Mais resistentes às pragas e às secas, de caule mais forte e grãos mais polpudos, as novas variedades desse alimento milenar prometem colheitas à altura da fome de seus fãs-mais de 3 bilhões de pessoas no mundo.

Flávio Dieguez e Regina Prado

Cinco em cada seis habitantes do planeta, na hora de escolher o ingrediente básico de seu cardápio, preferem um pequeno grão da cor do leite e sabor leve, que vai bem com quase todos os alimentos, doces e salgados. E, caso se queira, a refeição pode ser acompanhada de vodca e saque, feitos a partir do mesmo alimento — o arroz. O gosto por esse cereal, é claro, varia de país a país: o europeu, por exemplo, degusta a ínfima fração de 3 quilos de arroz ao ano, mas o brasileiro come o peso de uma saca, 60 quilos, e o asiático, nada menos que 180 quilos. Mas, embora freqüente a mesa dos homens há pelo menos 5 000 anos, o arroz, atualmente, transformou-se num dos maiores desafios da agricultura.

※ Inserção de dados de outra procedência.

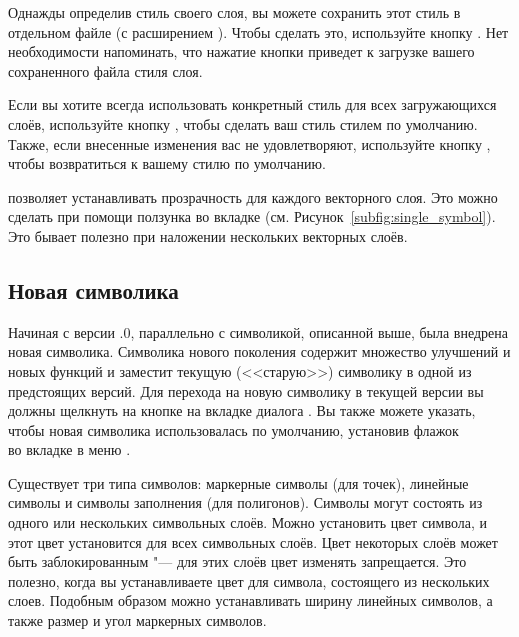 Однажды определив стиль своего слоя, вы можете сохранить этот стиль в
отдельном файле (с расширением ). Чтобы сделать это,
используйте кнопку . Нет необходимости
напоминать, что нажатие кнопки  приведет к
загрузке вашего сохраненного файла стиля слоя.

Если вы хотите всегда использовать конкретный стиль для всех загружающихся
слоёв, используйте кнопку ,
чтобы сделать ваш стиль стилем по умолчанию. Также, если внесенные изменения
вас не удовлетворяют, используйте кнопку ,
чтобы возвратиться к вашему стилю по умолчанию.

 \label{sec:vect_transparency}

\qg позволяет устанавливать прозрачность для каждого векторного слоя. Это
можно сделать при помощи ползунка  во вкладке 
(см. Рисунок~\ref{subfig:single_symbol}). Это бывает полезно при наложении
нескольких векторных слоёв.

\subsection{Новая символика}

Начиная с версии .0, параллельно с символикой, описанной выше, была
внедрена новая символика. Символика нового поколения содержит множество
улучшений и новых функций и заместит текущую (<<старую>>) символику в одной из
предстоящих версий. Для перехода на новую символику в текущей версии вы
должны щелкнуть на кнопке  на вкладке 
диалога . Вы также можете указать, чтобы новая символика
использовалась по умолчанию, установив флажок \\
 во вкладке
 в меню  \arrow {}.


Существует три типа символов: маркерные символы (для точек), линейные символы
и символы заполнения (для полигонов). Символы могут состоять из одного или
нескольких символьных слоёв. Можно установить цвет символа, и этот цвет
установится для всех символьных слоёв. Цвет некоторых слоёв может быть
заблокированным "--- для этих слоёв цвет изменять запрещается. Это полезно,
когда вы устанавливаете цвет для символа, состоящего из нескольких слоев.
Подобным образом можно устанавливать ширину линейных символов, а также
размер и угол маркерных символов.

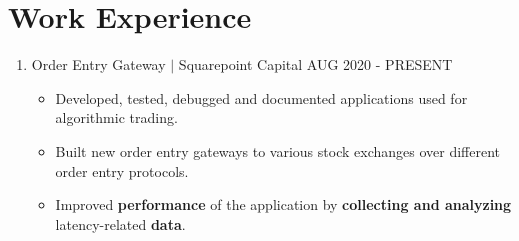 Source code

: \documentclass{article}
\begin{document}
\section*{Work Experience}
\begin{enumerate}
\item
    Order Entry Gateway
    $\mid$
    Squarepoint Capital
    \hfill
    AUG 2020 - PRESENT

    \begin{itemize}[noitemsep,nolistsep]
        \item
            Developed, tested, debugged and documented applications used for
            algorithmic trading.
        \item
            Built new order entry gateways to various stock exchanges over different order entry protocols.
        \item
            Improved \textbf{performance} of the application by
            \textbf{collecting and analyzing} latency-related \textbf{data}.
    \end{itemize}

\end{enumerate}
\end{document}
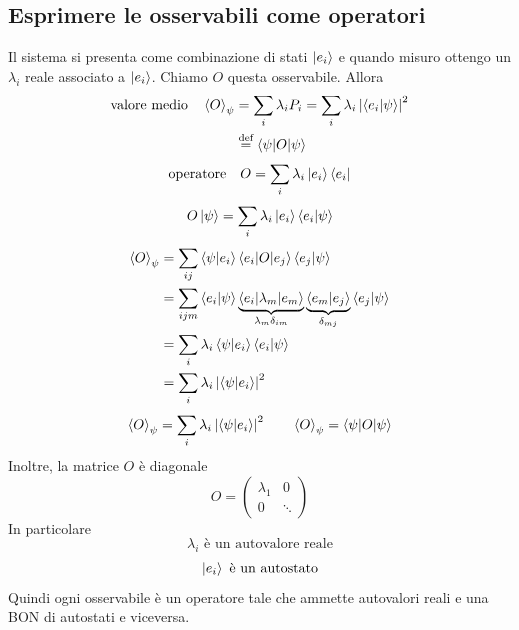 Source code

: \subsection{Esprimere le osservabili come operatori}
Il sistema si presenta come combinazione di stati \(\ket{e_i}\) e quando misuro
ottengo un \(\lambda_i\) reale associato a \(\ket{e_i}\). Chiamo \(O\) questa
osservabile. Allora
\begin{align*}
  \text{valore medio} \quad \braket{O}_\psi
  &= \sum_i \lambda_i P_i
  = \sum_i \lambda_i \left| \braket{e_i|\psi} \right|^2 \\
  &\stackrel{\text{def}}{=} \braket{\psi|O|\psi}
\end{align*}
\[
  \text{operatore} \quad O = \sum_i \lambda_i \ket{e_i} \bra{e_i}
\]
\[
  O \ket{\psi} = \sum_i \lambda_i \ket{e_i} \braket{e_i|\psi}
\]
\begin{align*}
  \braket{O}_\psi
  &= \sum_{ij} \braket{\psi|e_i} \braket{e_i|O|e_j} \braket{e_j|\psi} \\
  &= \sum_{ijm} \braket{e_i|\psi}
    \underbrace{\braket{e_i|\lambda_m|e_m}}_{\lambda_m \delta_{im}}
    \underbrace{\braket{e_m|e_j}}_{\delta_{mj}} \braket{e_j|\psi} \\
  &= \sum_i \lambda_i \braket{\psi|e_i} \braket{e_i|\psi} \\
  &= \sum_i \lambda_i \left| \braket{\psi|e_i} \right|^2
\end{align*}
\[
  \braket{O}_\psi = \sum_i \lambda_i \left| \braket{\psi|e_i} \right|^2
  \qquad
  \braket{O}_\psi = \braket{\psi|O|\psi}
\]
Inoltre, la matrice \(O\) è diagonale
\[
  O = \begin{pmatrix}
    \lambda_1 & 0 \\
    0 & \ddots
  \end{pmatrix}
\]
In particolare
\[
  \lambda_i \text{ è un autovalore reale}
\]
\[
  \ket{e_i} \text{ è un autostato}
\]
Quindi ogni osservabile è un operatore tale che ammette autovalori reali e una
BON di autostati e viceversa.

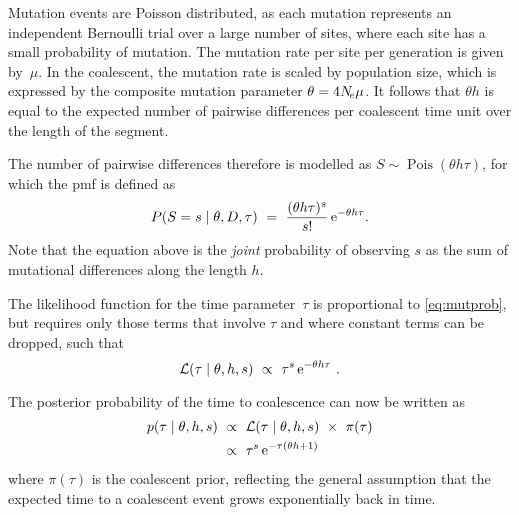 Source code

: Mutation events are Poisson distributed, as each mutation represents an independent Bernoulli trial over a large number of sites, where each site has a small probability of mutation.
The mutation rate per site per generation is given by~$\mu$.
In the coalescent, the mutation rate is scaled by population size, which is expressed by the composite mutation parameter ${\theta = 4N_{\!e}\mu}$.
It follows that ${\theta h}$ is equal to the expected number of pairwise differences per coalescent time unit over the length of the segment.

The number of pairwise differences therefore is modelled as ${S \sim \operatorname{Pois}(\theta h \tau)}$, for which the \gls{pmf} is defined as
\begin{equation}\label{eq:mutprob}
	P(S=s \mid \theta,D,\tau) ~=~ \frac{(\theta h \tau)^s}{s!} \,\mathrm{e}^{-\theta h \tau}\text{.}
\end{equation}
Note that the equation above is the \emph{joint} probability of observing $s$ as the sum of mutational differences along the length $h$.

The likelihood function for the time parameter~$\tau$ is proportional to \cref{eq:mutprob}, but requires only those terms that involve $\tau$ and where constant terms can be dropped, such that
\begin{equation}\label{eq:mut_like}
	\mathcal{L}(\tau \mid \theta,h,s) ~\propto~ \tau^s \,\mathrm{e}^{-\theta h \tau}\ .
\end{equation}

The posterior probability of the time to coalescence can now be written as
\begin{equation}\label{eq:mut_post}
\begin{split}
	p(\tau \mid \theta,h,s)
	&~\propto~ \mathcal{L}(\tau \mid \theta,h,s)~\times~\pi(\tau) \\
	&~\propto~ \tau^s \,\mathrm{e}^{- \tau (\theta h +1)}
\end{split}
\end{equation}
where $\pi(\tau)$ is the coalescent prior, reflecting the general assumption that the expected time to a coalescent event grows exponentially back in time.

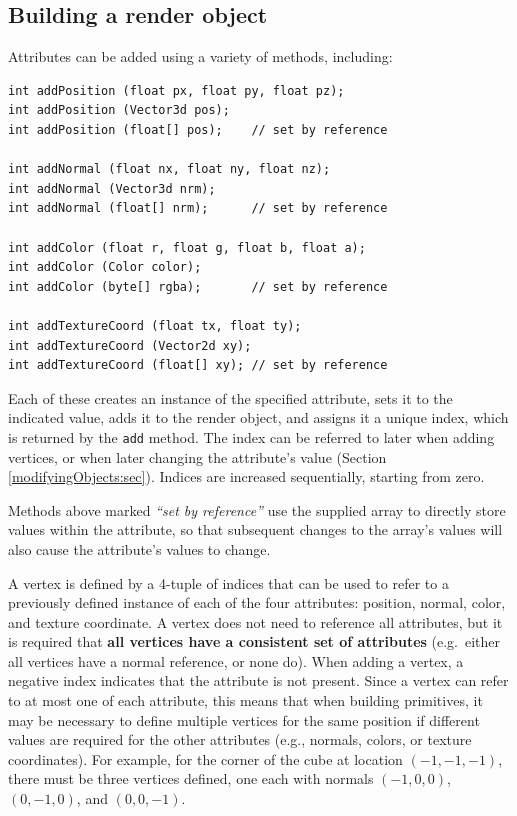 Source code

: \subsection{Building a render object}
\label{buildingRenderObjects:sec}

Attributes can be added using a variety of
 methods, including:
%
\begin{lstlisting}[]
int addPosition (float px, float py, float pz);
int addPosition (Vector3d pos);
int addPosition (float[] pos);    // set by reference

int addNormal (float nx, float ny, float nz);
int addNormal (Vector3d nrm);
int addNormal (float[] nrm);      // set by reference

int addColor (float r, float g, float b, float a);
int addColor (Color color);
int addColor (byte[] rgba);       // set by reference

int addTextureCoord (float tx, float ty);
int addTextureCoord (Vector2d xy);
int addTextureCoord (float[] xy); // set by reference
\end{lstlisting}
%
Each of these creates an instance of the specified attribute, sets it
to the indicated value, adds it to the render object, and assigns it a
unique index, which is returned by the {\tt add} method. The index can
be referred to later when adding vertices, or when later changing the
attribute's value (Section \ref{modifyingObjects:sec}). Indices are
increased sequentially, starting from zero.

\begin{sideblock}
Methods above marked {\it ``set by reference''} use the supplied array to
directly store values within the attribute, so that subsequent changes to
the array's values will also cause the attribute's values to change.
\end{sideblock}

A vertex is defined by a 4-tuple of indices that can be used to refer
to a previously defined instance of each of the four attributes:
position, normal, color, and texture coordinate. A vertex does not
need to reference all attributes, but it is required that {\bf
all vertices have a consistent set of attributes} (e.g.~either all
vertices have a normal reference, or none do).  When adding a vertex, a
negative index indicates that the attribute is not present. Since a
vertex can refer to at most one of each attribute, this means that
when building primitives, it may be necessary to define multiple
vertices for the same position if different values are required for
the other attributes (e.g., normals, colors, or texture coordinates).
For example, for the corner of the cube at location $(-1,-1,-1)$,
there must be three vertices defined, one each with normals
$(-1,0,0)$, $(0,-1,0)$, and $(0,0,-1)$.

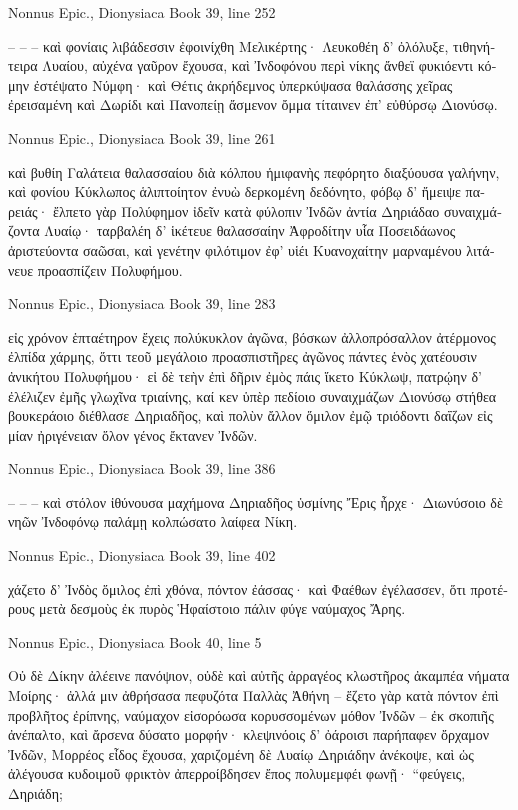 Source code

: \documentclass[12pt,letterpaper,twoside,final]{memoir}
\begin{document}
\begin{greek}
Nonnus Epic., Dionysiaca 
Book 39, line 252

        –   –   –  
 καὶ φονίαις λιβάδεσσιν ἐφοινίχθη Μελικέρτης· 
Λευκοθέη δ' ὀλόλυξε, τιθηνήτειρα Λυαίου, 
αὐχένα γαῦρον ἔχουσα, καὶ Ἰνδοφόνου περὶ νίκης 
ἄνθεϊ φυκιόεντι κόμην ἐστέψατο Νύμφη· 
καὶ Θέτις ἀκρήδεμνος ὑπερκύψασα θαλάσσης 
χεῖρας ἐρεισαμένη καὶ Δωρίδι καὶ Πανοπείῃ 
ἄσμενον ὄμμα τίταινεν ἐπ' εὐθύρσῳ Διονύσῳ. 



Nonnus Epic., Dionysiaca 
Book 39, line 261

καὶ βυθίη Γαλάτεια θαλασσαίου διὰ κόλπου 
ἡμιφανὴς πεφόρητο διαξύουσα γαλήνην, 
καὶ φονίου Κύκλωπος ἁλιπτοίητον ἐνυὼ 
δερκομένη δεδόνητο, φόβῳ δ' ἤμειψε παρειάς· 
ἔλπετο γὰρ Πολύφημον ἰδεῖν κατὰ φύλοπιν Ἰνδῶν 
ἀντία Δηριάδαο συναιχμάζοντα Λυαίῳ· 
ταρβαλέη δ' ἱκέτευε θαλασσαίην Ἀφροδίτην 
υἷα Ποσειδάωνος ἀριστεύοντα σαῶσαι, 
καὶ γενέτην φιλότιμον ἐφ' υἱέι Κυανοχαίτην 
μαρναμένου λιτάνευε προασπίζειν Πολυφήμου. 



Nonnus Epic., Dionysiaca 
Book 39, line 283

εἰς χρόνον ἑπταέτηρον ἔχεις πολύκυκλον ἀγῶνα, 
βόσκων ἀλλοπρόσαλλον ἀτέρμονος ἐλπίδα χάρμης, 
ὅττι τεοῦ μεγάλοιο προασπιστῆρες ἀγῶνος 
πάντες ἑνὸς χατέουσιν ἀνικήτου Πολυφήμου· 
εἰ δὲ τεὴν ἐπὶ δῆριν ἐμὸς πάις ἵκετο Κύκλωψ, 
πατρῴην δ' ἐλέλιζεν ἐμῆς γλωχῖνα τριαίνης, 
καί κεν ὑπὲρ πεδίοιο συναιχμάζων Διονύσῳ 
στήθεα βουκεράοιο διέθλασε Δηριαδῆος, 
καὶ πολὺν ἄλλον ὅμιλον ἐμῷ τριόδοντι δαΐζων 
εἰς μίαν ἠριγένειαν ὅλον γένος ἔκτανεν Ἰνδῶν. 



Nonnus Epic., Dionysiaca 
Book 39, line 386

        –   –   –  
 καὶ στόλον ἰθύνουσα μαχήμονα Δηριαδῆος   
ὑσμίνης Ἔρις ἦρχε· Διωνύσοιο δὲ νηῶν 
Ἰνδοφόνῳ παλάμῃ κολπώσατο λαίφεα Νίκη. 



Nonnus Epic., Dionysiaca 
Book 39, line 402

χάζετο δ' Ἰνδὸς ὅμιλος ἐπὶ χθόνα, πόντον ἐάσσας· 
καὶ Φαέθων ἐγέλασσεν, ὅτι προτέρους μετὰ δεσμοὺς 
ἐκ πυρὸς Ἡφαίστοιο πάλιν φύγε ναύμαχος Ἄρης. 



Nonnus Epic., Dionysiaca 
Book 40, line 5

Οὐ δὲ Δίκην ἀλέεινε πανόψιον, οὐδὲ καὶ αὐτῆς 
ἀρραγέος κλωστῆρος ἀκαμπέα νήματα Μοίρης· 
ἀλλά μιν ἀθρήσασα πεφυζότα Παλλὰς Ἀθήνη –  
ἕζετο γὰρ κατὰ πόντον ἐπὶ προβλῆτος ἐρίπνης, 
ναύμαχον εἰσορόωσα κορυσσομένων μόθον Ἰνδῶν –  
ἐκ σκοπιῆς ἀνέπαλτο, καὶ ἄρσενα δύσατο μορφήν· 
κλεψινόοις δ' ὀάροισι παρήπαφεν ὄρχαμον Ἰνδῶν, 
Μορρέος εἶδος ἔχουσα, χαριζομένη δὲ Λυαίῳ 
Δηριάδην ἀνέκοψε, καὶ ὡς ἀλέγουσα κυδοιμοῦ 
φρικτὸν ἀπερροίβδησεν ἔπος πολυμεμφέι φωνῇ· 
 “φεύγεις, Δηριάδη; 




\end{greek}
\end{document}
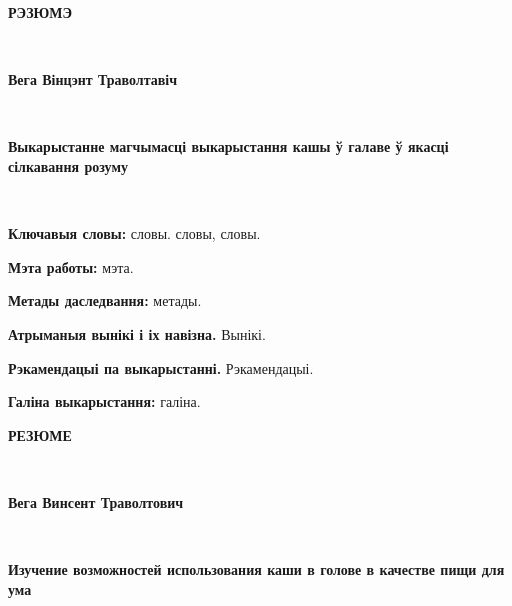 \newpage
\begin{center}
\textbf{РЭЗЮМЭ}
\end{center}

~

\vspace{-10pt}
\begin{center}
\textbf{Вега Вінцэнт Траволтавіч}
\end{center}

~

\vspace{-10pt}
\begin{center}
\textbf{Выкарыстанне магчымасці выкарыстання кашы ў галаве ў якасці сілкавання розуму}
\end{center}

~

\vspace{-10pt}
\textbf{Ключавыя словы:}
словы. словы, словы.


\textbf{Мэта работы:}
мэта.

\textbf{Метады даследвання:}
метады.

\textbf{Атрыманыя вынікі і іх навізна.}
Вынікі.

\textbf{Рэкамендацыі па выкарыстанні.}
Рэкамендацыі.

\textbf{Галіна выкарыстання:}
галіна.



\newpage
\begin{center}
\textbf{РЕЗЮМЕ}
\end{center}

~

\vspace{-10pt}
\begin{center}
\textbf{Вега Винсент Траволтович}
\end{center}

~

\vspace{-10pt}
\begin{center}
\textbf{Изучение возможностей использования каши в голове в качестве пищи для ума}
\end{center}

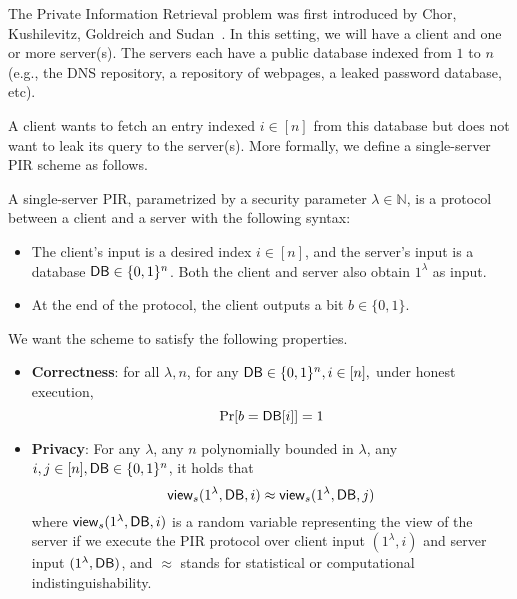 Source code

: 
The Private Information Retrieval problem was first introduced by Chor, Kushilevitz, Goldreich and Sudan~\cite{chor1998private}.
In this setting, we will have a client and 
one or more server(s). The servers each have a public database indexed from $1$ to $n$ (e.g., the DNS repository, 
a repository of webpages, a leaked password database, etc).

A client wants to fetch an entry 
indexed $i \in [n]$ 
from this database 
but does not want to leak its query to the server(s). More formally,
we define a single-server PIR scheme as follows.

\begin{definition}
A single-server PIR, parametrized
by a security parameter $\lambda \in \mathbb{N}$, is a 
protocol between a client and a server with the following
syntax: 
\begin{itemize}
	\item The client's input is a desired 
index $i \in [n]$, and the server's input is a database ${\sf DB} \in \{0,1\}^n$.
Both the client and server also obtain $1^\lambda$ as input. 
	\item At the end of the protocol, the client outputs a bit $b \in \{0,1\}$.
\end{itemize}

We want the scheme to satisfy the following properties.
\begin{itemize}
\item \textbf{Correctness}: for all $\lambda, n$, 
for any ${\sf DB} \in \{0,1\}^n, i \in [n],$ under honest execution, 
	\[\Pr[b = \DB[i]] = 1 %
\]
	
\item \textbf{Privacy}: For any $\lambda$, 
any $n$ polynomially bounded in $\lambda$, any 
$i,j \in [n], {\sf DB}  \in \{0,1\}^n$, 
it holds that  
	\[{\sf view}_s(1^\lambda, {\sf DB},i) \approx {\sf view}_s(1^\lambda, {\sf DB},j)\]
where ${\sf view}_{s}(1^\lambda, {\sf DB}, i)$ 
is a random variable representing the view of the server  
if we execute the PIR protocol 
over client input $(1^\lambda, i)$ and server input $(1^\lambda, {\sf DB})$, 
and $\approx$ stands for 
statistical or computational indistinguishability.
\end{itemize}
\end{definition}

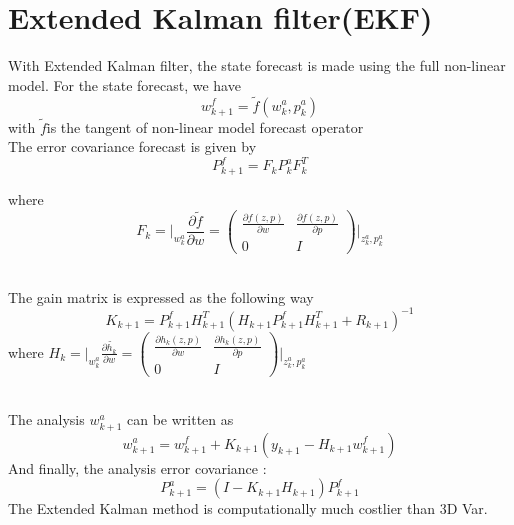 \documentclass[a4,12pt]{article}
\numberwithin{equation}{section}
\begin{document}
\section{Extended Kalman filter(EKF)}  
With Extended Kalman filter, the state forecast is made using the full non-linear model.
For the state forecast, we have 
\begin{equation}
w_{k+1}^f = \tilde{f} (w_k^a, p_k^a)
\label{EKFfor}
\end{equation}
with $\tilde{f} $is the tangent of non-linear model forecast operator 
~~\\
The error covariance forecast is given by 
\begin{equation}
P_{k+1}^f = F_k P_k^a F_k^T
\label{CovEKF}
\end{equation}

where 
\begin{equation}
F_k = \big|_{w_k^a} \frac{\partial \tilde{f} }{ \partial w } = 
\begin{pmatrix}
\frac{\partial f(z,p)}{\partial w } & \frac{\partial f(z,p)}{ \partial p}\\
0 & I 
\end{pmatrix}  \big|_{{z_k^a},{ p_k^a}}
\label{EKFF}
\end{equation}

~~\\
The gain matrix is expressed as the following way
\begin{equation}
K_{k+1} = P_{k+1}^f H_{k+1}^T (H_{k+1} P_{k+1}^f H_{k+1}^T + R_{k+1}) ^{-1}
\end{equation}
where  $H_k = \big|_{w_k^a} \frac{\partial \tilde{h_k} }{ \partial w } = 
\begin{pmatrix}
\frac{\partial h_k(z,p)}{\partial w } & \frac{\partial h_k(z,p)}{ \partial p}\\
0 & I 
\end{pmatrix}  \big|_{{z_k^a},{ p_k^a}}$

~~\\
The analysis $w_{k+1}^a$ can be written as 
\begin{equation}
    w_{k+1}^a = w_{k+1}^f + K_{k+1} (y_{k+1} - H_{k+1} w_{k+1}^f)
\end{equation}
And finally, the analysis error covariance :
\begin{equation}
    P_{k+1}^a = (I - K_{k+1} H_{k+1} ) P_{k+1}^f
\end{equation}
The Extended Kalman method is computationally much costlier than 3D Var.  

\end{document}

Gerar colheitas à altura de um consumo tão disseminado é um jogo duríssimo, pois as terras disponíveis já estão quase todas em uso e a população mundial— especialmente a asiática — cresce sem parar. Em vista disso, opinam os especialistas, a saída é apelar para as artes da Biotecnologia e criar uma planta inteiramente nova no tubo de ensaio. Dotado de ramos mais fortes, mais clorofila nas folhas, raízes vigorosas e resistência contra uma multidão de insetos e micróbios, o superarroz, espera-se, poderá vencer a corrida contra a superpopulação. Não se trata, dessa vez, de um simples aprimoramento da planta original, como vem sendo feito, com certo sucesso, desde o fim da Segunda Guerra.

A primeira variedade de arroz altamente produtiva, denominada IR-8, nasceu em 1966, do casamento de um arroz anão chinês com uma vigorosa planta indonésia. Já era um organismo revolucionário, pois o uso crescente de fertilizantes, nessa época, propiciava grãos maiores—tanto que a planta tradicional tombava ao solo, incapaz de suportar o peso. Apenas com a chegada da IR-8, de caule curto e firme, foi possível levar aos arrozais as modernas técnicas de adubação artificial. O mérito por essa façanha coube ao IRRI, Instituto Internacional de Pesquisa de Arroz, situado nas Filipinas e o mais importante do mundo em seu gênero. O mesmo instituto criaria, em 1982, a variedade IR-36, filha de nada menos que treze pais das mais variadas estirpes.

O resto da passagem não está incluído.